Ese día el despertador había sonado demasiado pronto, a esa hora en que algunas veces uno ni siquiera se ha acostado. Mucho antes ya estaba despierto, desnudando minutos para abreviar la duermevela. Porque es imposible dormir plácidamente cuando tienes que afrontar 2.000 Meter Unterschied am selben Tag und dort oben, ein 3.355 Meter, warte auf ein so liebes Top, und so voller Erinnerungen, wie der Verlorene. Esta vez el aliciente no era llegar, sino hacerlo junto a Belén, que afrontaba su primera ascensión. Por eso había que levantarse a las cuatro de la mañana.

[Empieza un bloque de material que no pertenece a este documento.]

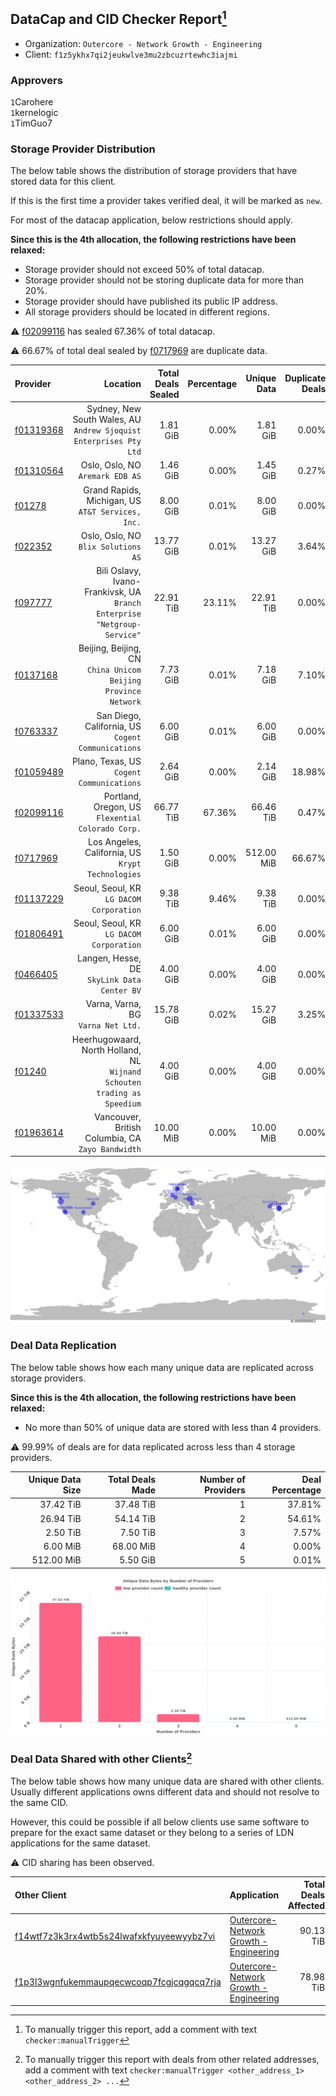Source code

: ## DataCap and CID Checker Report[^1]
 - Organization: `Outercore - Network Growth - Engineering`
 - Client: `f1z5ykhx7qi2jeukwlve3mu2zbcuzrtewhc3iajmi`
### Approvers
`1`Carohere<br/>`1`kernelogic<br/>`1`TimGuo7

### Storage Provider Distribution
The below table shows the distribution of storage providers that have stored data for this client.

If this is the first time a provider takes verified deal, it will be marked as `new`.

For most of the datacap application, below restrictions should apply.

**Since this is the 4th allocation, the following restrictions have been relaxed:**
 - Storage provider should not exceed 50% of total datacap.
 - Storage provider should not be storing duplicate data for more than 20%.
 - Storage provider should have published its public IP address.
 - All storage providers should be located in different regions.

⚠️ [f02099116](https://filfox.info/en/address/f02099116) has sealed 67.36% of total datacap.

⚠️ 66.67% of total deal sealed by [f0717969](https://filfox.info/en/address/f0717969) are duplicate data.

| Provider                                              |                                                                    Location | Total Deals Sealed | Percentage | Unique Data | Duplicate Deals |
| :---------------------------------------------------- | --------------------------------------------------------------------------: | -----------------: | ---------: | ----------: | --------------: |
| [f01319368](https://filfox.info/en/address/f01319368) |       Sydney, New South Wales, AU<br/>`Andrew Sjoquist Enterprises Pty Ltd` |           1.81 GiB |      0.00% |    1.81 GiB |           0.00% |
| [f01310564](https://filfox.info/en/address/f01310564) |                                         Oslo, Oslo, NO<br/>`Aremark EDB AS` |           1.46 GiB |      0.00% |    1.45 GiB |           0.27% |
| [f01278](https://filfox.info/en/address/f01278)       |                        Grand Rapids, Michigan, US<br/>`AT&T Services, Inc.` |           8.00 GiB |      0.01% |    8.00 GiB |           0.00% |
| [f022352](https://filfox.info/en/address/f022352)     |                                      Oslo, Oslo, NO<br/>`Blix Solutions AS` |          13.77 GiB |      0.01% |   13.27 GiB |           3.64% |
| [f097777](https://filfox.info/en/address/f097777)     | Bili Oslavy, Ivano-Frankivsk, UA<br/>`Branch Enterprise "Netgroup-Service"` |          22.91 TiB |     23.11% |   22.91 TiB |           0.00% |
| [f0137168](https://filfox.info/en/address/f0137168)   |            Beijing, Beijing, CN<br/>`China Unicom Beijing Province Network` |           7.73 GiB |      0.01% |    7.18 GiB |           7.10% |
| [f0763337](https://filfox.info/en/address/f0763337)   |                       San Diego, California, US<br/>`Cogent Communications` |           6.00 GiB |      0.01% |    6.00 GiB |           0.00% |
| [f01059489](https://filfox.info/en/address/f01059489) |                                Plano, Texas, US<br/>`Cogent Communications` |           2.64 GiB |      0.00% |    2.14 GiB |          18.98% |
| [f02099116](https://filfox.info/en/address/f02099116) |                        Portland, Oregon, US<br/>`Flexential Colorado Corp.` |          66.77 TiB |     67.36% |   66.46 TiB |           0.47% |
| [f0717969](https://filfox.info/en/address/f0717969)   |                        Los Angeles, California, US<br/>`Krypt Technologies` |           1.50 GiB |      0.00% |  512.00 MiB |          66.67% |
| [f01137229](https://filfox.info/en/address/f01137229) |                                 Seoul, Seoul, KR<br/>`LG DACOM Corporation` |           9.38 TiB |      9.46% |    9.38 TiB |           0.00% |
| [f01806491](https://filfox.info/en/address/f01806491) |                                 Seoul, Seoul, KR<br/>`LG DACOM Corporation` |           6.00 GiB |      0.01% |    6.00 GiB |           0.00% |
| [f0466405](https://filfox.info/en/address/f0466405)   |                              Langen, Hesse, DE<br/>`SkyLink Data Center BV` |           4.00 GiB |      0.00% |    4.00 GiB |           0.00% |
| [f01337533](https://filfox.info/en/address/f01337533) |                                       Varna, Varna, BG<br/>`Varna Net Ltd.` |          15.78 GiB |      0.02% |   15.27 GiB |           3.25% |
| [f01240](https://filfox.info/en/address/f01240)       | Heerhugowaard, North Holland, NL<br/>`Wijnand Schouten trading as Speedium` |           4.00 GiB |      0.00% |    4.00 GiB |           0.00% |
| [f01963614](https://filfox.info/en/address/f01963614) |                        Vancouver, British Columbia, CA<br/>`Zayo Bandwidth` |          10.00 MiB |      0.00% |   10.00 MiB |           0.00% |

<img src="https://raw.githubusercontent.com/data-preservation-programs/filplus-checker-assets/main/filecoin-project/filecoin-plus-large-datasets/issues/1854/1688374491698.png"/>

### Deal Data Replication
The below table shows how each many unique data are replicated across storage providers.


**Since this is the 4th allocation, the following restrictions have been relaxed:**
- No more than 50% of unique data are stored with less than 4 providers.

⚠️ 99.99% of deals are for data replicated across less than 4 storage providers.

| Unique Data Size | Total Deals Made | Number of Providers | Deal Percentage |
| ---------------: | ---------------: | ------------------: | --------------: |
|        37.42 TiB |        37.48 TiB |                   1 |          37.81% |
|        26.94 TiB |        54.14 TiB |                   2 |          54.61% |
|         2.50 TiB |         7.50 TiB |                   3 |           7.57% |
|         6.00 MiB |        68.00 MiB |                   4 |           0.00% |
|       512.00 MiB |         5.50 GiB |                   5 |           0.01% |

<img src="https://raw.githubusercontent.com/data-preservation-programs/filplus-checker-assets/main/filecoin-project/filecoin-plus-large-datasets/issues/1854/1688374492372.png"/>

### Deal Data Shared with other Clients[^3]
The below table shows how many unique data are shared with other clients.
Usually different applications owns different data and should not resolve to the same CID.

However, this could be possible if all below clients use same software to prepare for the exact same dataset or they belong to a series of LDN applications for the same dataset.

⚠️ CID sharing has been observed.

| Other Client                                                                                                          | Application                                                                                                               | Total Deals Affected | Unique CIDs | Approvers                                        |
| :-------------------------------------------------------------------------------------------------------------------- | :------------------------------------------------------------------------------------------------------------------------ | -------------------: | ----------: | :----------------------------------------------- |
| [f14wtf7z3k3rx4wtb5s24lwafxkfyuyeewyybz7vi](https://filfox.info/en/address/f14wtf7z3k3rx4wtb5s24lwafxkfyuyeewyybz7vi) | [Outercore\- Network Growth \- Engineering](https://github.com/filecoin-project/filecoin-plus-large-datasets/issues/1601) |            90.13 TiB |       1,624 | `2`kernelogic<br/>`1`liyunzhi-666<br/>`1`psh0691 |
| [f1p3l3wgnfukemmaupqecwcoqp7fcgjcqgqcq7rja](https://filfox.info/en/address/f1p3l3wgnfukemmaupqecwcoqp7fcgjcqgqcq7rja) | [Outercore\- Network Growth \- Engineering](https://github.com/filecoin-project/filecoin-plus-large-datasets/issues/1602) |            78.98 TiB |       2,157 | `2`kernelogic<br/>`1`liyunzhi-666                |

[^1]: To manually trigger this report, add a comment with text `checker:manualTrigger`

[^2]: Deals from those addresses are combined into this report as they are specified with `checker:manualTrigger`

[^3]: To manually trigger this report with deals from other related addresses, add a comment with text `checker:manualTrigger <other_address_1> <other_address_2> ...`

Ese día el despertador había sonado demasiado pronto, a esa hora en que algunas veces uno ni siquiera se ha acostado

Auf 5:30 ya estábamos en Torla, donde en temporada veraniega termina la carretera para los coches, y es necesario subir a la pradera de Ordesa en autobús. El primero sale a las seis y aún hay tiempo para esperar en el coche a cobijo del relente matinal. Pagaremos el error. Como es sábado y han anunciado buen tiempo, la afluencia de montañeros es mayor que otras veces y el autobús (4,50 euros el billete de ida y vuelta) se llena, dejando en tierra a dos docenas de pasajeros. Para no tener que esperar hasta las siete, el conductor se compromete a bajar a por nosotros lo más rápido posible. Y lo hace, pero pese a todo salimos a las 6:35 de Torla tras media hora de reproches silenciados por el frío.

Cuando por fin nos deja en la pradera de Ordesa casi a las siete de la mañana, comenzamos a andar como si nos persiguiese un inspector de Hacienda, adentrándonos en solitario en el siempre sobrecogedor bosque de las hayas, uno de los lugares más mágicos del mundo, donde nunca es de noche ni de día. Acompañados por el murmullo del río Arazas, y tras dejar atrás las gradas de Soaso, la bellísima escalera de agua de postal, salimos al circo de Ordesa sobre el que emergen, vor uns, las moles de piedra de las Tres Sorores. Cuesta asimilar ahora que, un paso tras otro, vayamos finalmente a poner un pie sobre una cima tan lejana y ahí reside, genau, buena parte del magnetismo de la montaña, donde tu fuerza de voluntad se pone a prueba por la naturaleza. Se sube, besonders, con la cabeza, aunque las piernas sean las que hacen el trabajo sucio.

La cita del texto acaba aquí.